**** INPUT DATA ****

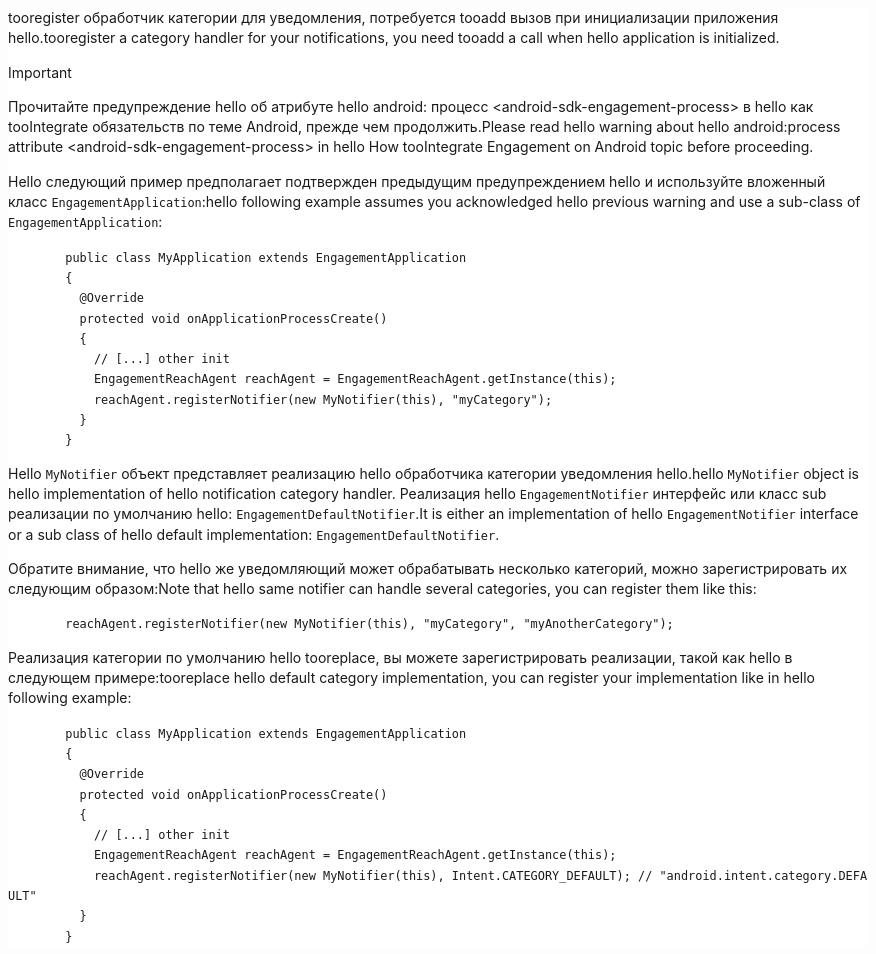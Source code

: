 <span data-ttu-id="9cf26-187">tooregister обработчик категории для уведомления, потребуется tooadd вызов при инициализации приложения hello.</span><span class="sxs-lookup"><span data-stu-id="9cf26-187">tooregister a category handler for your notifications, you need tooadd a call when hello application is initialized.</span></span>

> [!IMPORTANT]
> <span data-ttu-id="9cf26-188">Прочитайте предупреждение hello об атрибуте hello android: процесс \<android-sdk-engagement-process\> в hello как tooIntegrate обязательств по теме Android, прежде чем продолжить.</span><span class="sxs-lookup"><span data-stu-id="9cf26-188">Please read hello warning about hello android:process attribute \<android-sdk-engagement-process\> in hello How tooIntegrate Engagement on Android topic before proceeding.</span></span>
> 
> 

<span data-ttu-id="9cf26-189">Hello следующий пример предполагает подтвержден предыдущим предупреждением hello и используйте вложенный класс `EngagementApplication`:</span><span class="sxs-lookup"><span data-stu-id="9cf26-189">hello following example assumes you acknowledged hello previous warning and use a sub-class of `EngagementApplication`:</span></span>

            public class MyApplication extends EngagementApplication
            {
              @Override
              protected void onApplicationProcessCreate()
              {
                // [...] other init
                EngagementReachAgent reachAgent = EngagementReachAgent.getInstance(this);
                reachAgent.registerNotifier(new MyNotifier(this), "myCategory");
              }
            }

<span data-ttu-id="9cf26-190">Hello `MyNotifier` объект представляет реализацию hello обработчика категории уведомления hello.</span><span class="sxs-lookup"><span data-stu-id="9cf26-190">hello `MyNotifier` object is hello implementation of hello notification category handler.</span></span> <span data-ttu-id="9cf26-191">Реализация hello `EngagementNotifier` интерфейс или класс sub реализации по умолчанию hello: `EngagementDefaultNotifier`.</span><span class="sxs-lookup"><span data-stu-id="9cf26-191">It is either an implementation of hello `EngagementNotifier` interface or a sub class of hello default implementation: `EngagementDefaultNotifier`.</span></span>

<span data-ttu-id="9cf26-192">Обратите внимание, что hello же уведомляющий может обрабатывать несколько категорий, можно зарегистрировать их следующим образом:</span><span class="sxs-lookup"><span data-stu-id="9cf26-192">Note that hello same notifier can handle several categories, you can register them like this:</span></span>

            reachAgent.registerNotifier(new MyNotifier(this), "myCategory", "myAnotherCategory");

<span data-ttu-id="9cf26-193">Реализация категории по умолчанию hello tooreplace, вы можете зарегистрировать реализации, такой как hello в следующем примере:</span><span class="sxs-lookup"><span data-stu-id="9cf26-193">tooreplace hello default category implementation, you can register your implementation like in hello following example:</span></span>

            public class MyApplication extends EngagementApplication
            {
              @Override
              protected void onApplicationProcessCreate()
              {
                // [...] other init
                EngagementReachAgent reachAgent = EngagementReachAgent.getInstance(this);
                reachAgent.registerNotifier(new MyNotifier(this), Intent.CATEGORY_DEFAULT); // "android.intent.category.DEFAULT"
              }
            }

****
**** INPUT DATA ****

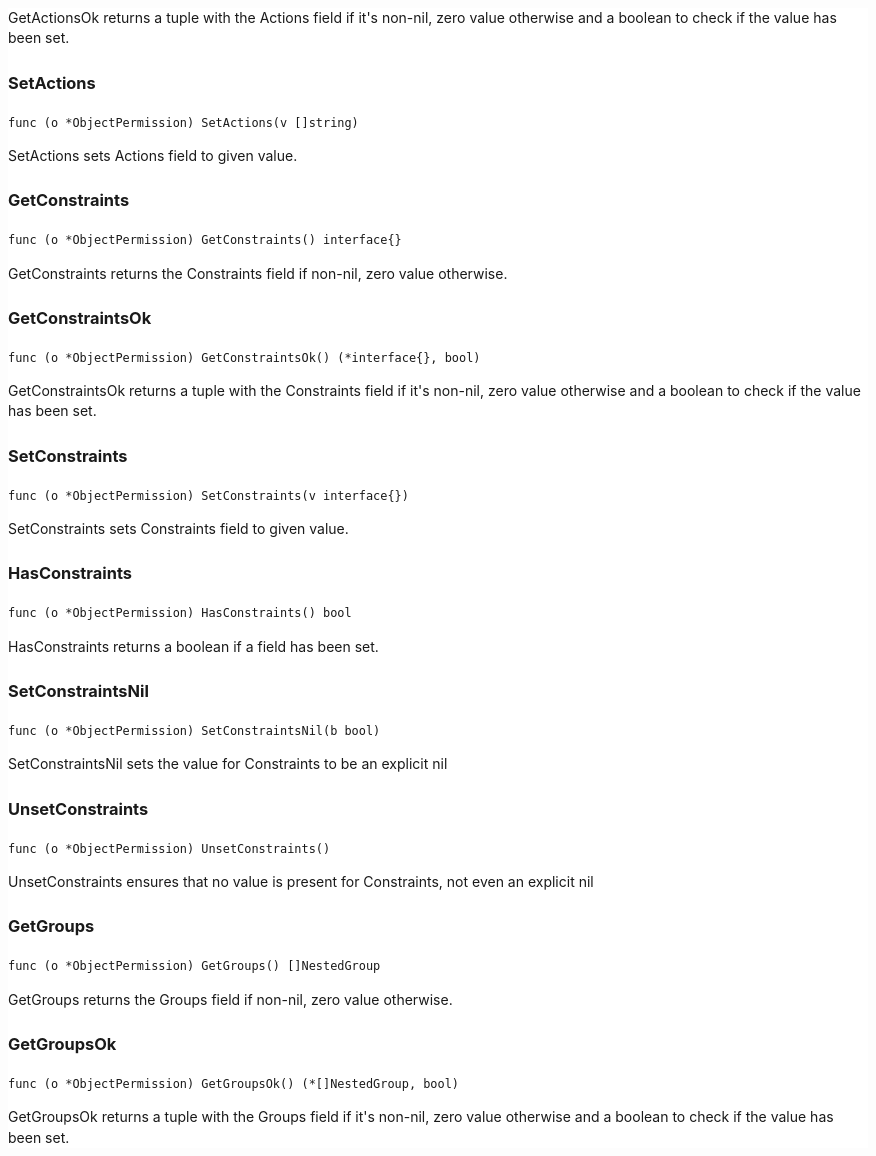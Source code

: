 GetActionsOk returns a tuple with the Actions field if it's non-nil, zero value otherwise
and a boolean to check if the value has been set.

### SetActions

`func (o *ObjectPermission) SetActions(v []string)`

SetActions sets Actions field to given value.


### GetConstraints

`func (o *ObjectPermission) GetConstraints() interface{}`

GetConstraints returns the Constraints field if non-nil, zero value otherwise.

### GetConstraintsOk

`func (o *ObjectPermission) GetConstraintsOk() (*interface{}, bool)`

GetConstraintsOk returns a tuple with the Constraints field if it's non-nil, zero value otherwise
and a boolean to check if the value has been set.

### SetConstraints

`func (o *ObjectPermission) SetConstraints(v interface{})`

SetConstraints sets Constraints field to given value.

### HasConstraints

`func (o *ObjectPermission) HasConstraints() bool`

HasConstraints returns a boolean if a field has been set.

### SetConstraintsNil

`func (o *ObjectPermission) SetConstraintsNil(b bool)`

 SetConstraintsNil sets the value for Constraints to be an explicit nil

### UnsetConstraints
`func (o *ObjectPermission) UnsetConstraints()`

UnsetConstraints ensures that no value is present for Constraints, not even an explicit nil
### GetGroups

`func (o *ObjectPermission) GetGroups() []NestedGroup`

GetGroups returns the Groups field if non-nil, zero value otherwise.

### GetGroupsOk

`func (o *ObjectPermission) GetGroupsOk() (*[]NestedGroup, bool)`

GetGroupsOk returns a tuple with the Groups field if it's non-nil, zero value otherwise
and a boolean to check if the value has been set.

****
**** INPUT DATA ****

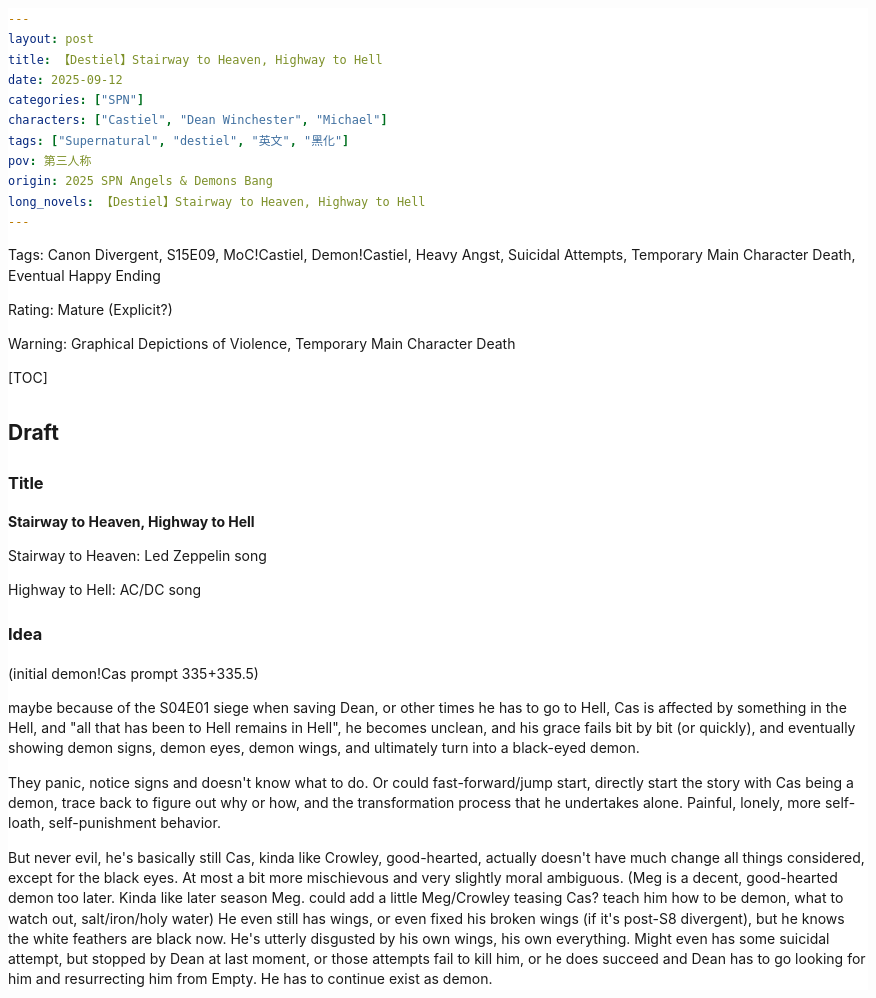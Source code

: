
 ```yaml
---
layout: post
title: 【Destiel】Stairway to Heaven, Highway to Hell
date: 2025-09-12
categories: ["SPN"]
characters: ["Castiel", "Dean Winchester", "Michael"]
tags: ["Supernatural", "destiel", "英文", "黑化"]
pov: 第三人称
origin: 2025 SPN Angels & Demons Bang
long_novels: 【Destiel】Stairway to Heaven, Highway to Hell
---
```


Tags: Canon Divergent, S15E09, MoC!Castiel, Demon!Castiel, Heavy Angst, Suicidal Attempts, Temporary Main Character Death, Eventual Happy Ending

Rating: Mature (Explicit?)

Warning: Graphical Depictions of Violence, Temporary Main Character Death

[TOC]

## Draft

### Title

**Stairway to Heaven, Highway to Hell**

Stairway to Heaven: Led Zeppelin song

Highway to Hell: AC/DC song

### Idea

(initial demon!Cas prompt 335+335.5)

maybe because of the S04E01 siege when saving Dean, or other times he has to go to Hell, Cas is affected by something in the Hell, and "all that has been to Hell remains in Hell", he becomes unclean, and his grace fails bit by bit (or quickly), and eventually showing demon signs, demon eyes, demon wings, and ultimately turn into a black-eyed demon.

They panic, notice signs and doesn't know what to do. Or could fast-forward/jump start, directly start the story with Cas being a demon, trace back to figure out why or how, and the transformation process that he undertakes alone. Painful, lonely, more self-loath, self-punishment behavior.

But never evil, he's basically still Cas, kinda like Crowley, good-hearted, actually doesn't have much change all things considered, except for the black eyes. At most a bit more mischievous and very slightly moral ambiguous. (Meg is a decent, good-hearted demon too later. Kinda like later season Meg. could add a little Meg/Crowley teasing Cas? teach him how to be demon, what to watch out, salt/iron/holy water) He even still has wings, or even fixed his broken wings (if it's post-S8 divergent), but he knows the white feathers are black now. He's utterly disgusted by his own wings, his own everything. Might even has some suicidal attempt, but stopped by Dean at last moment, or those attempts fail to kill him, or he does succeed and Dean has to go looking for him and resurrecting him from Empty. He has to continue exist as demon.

****

## TASK DETAILS
Output the lines above exactly, but only those between the line holding "Rating: Mature (Explicit?)" and the line holding "But never evil, he's", inclusive.

## RESPONSE TO THE TASK
Rating: Mature (Explicit?)

Warning: Graphical Depictions of Violence, Temporary Main Character Death

[TOC]

## Draft

### Title

**Stairway to Heaven, Highway to Hell**

Stairway to Heaven: Led Zeppelin song

Highway to Hell: AC/DC song

### Idea

(initial demon!Cas prompt 335+335.5)

maybe because of the S04E01 siege when saving Dean, or other times he has to go to Hell, Cas is affected by something in the Hell, and "all that has been to Hell remains in Hell", he becomes unclean, and his grace fails bit by bit (or quickly), and eventually showing demon signs, demon eyes, demon wings, and ultimately turn into a black-eyed demon.

They panic, notice signs and doesn't know what to do. Or could fast-forward/jump start, directly start the story with Cas being a demon, trace back to figure out why or how, and the transformation process that he undertakes alone. Painful, lonely, more self-loath, self-punishment behavior.

But never evil, he's basically still Cas, kinda like Crowley, good-hearted, actually doesn't have much change all things considered, except for the black eyes. At most a bit more mischievous and very slightly moral ambiguous. (Meg is a decent, good-hearted demon too later. Kinda like later season Meg. could add a little Meg/Crowley teasing Cas? teach him how to be demon, what to watch out, salt/iron/holy water) He even still has wings, or even fixed his broken wings (if it's post-S8 divergent), but he knows the white feathers are black now. He's utterly disgusted by his own wings, his own everything. Might even has some suicidal attempt, but stopped by Dean at last moment, or those attempts fail to kill him, or he does succeed and Dean has to go looking for him and resurrecting him from Empty. He has to continue exist as demon.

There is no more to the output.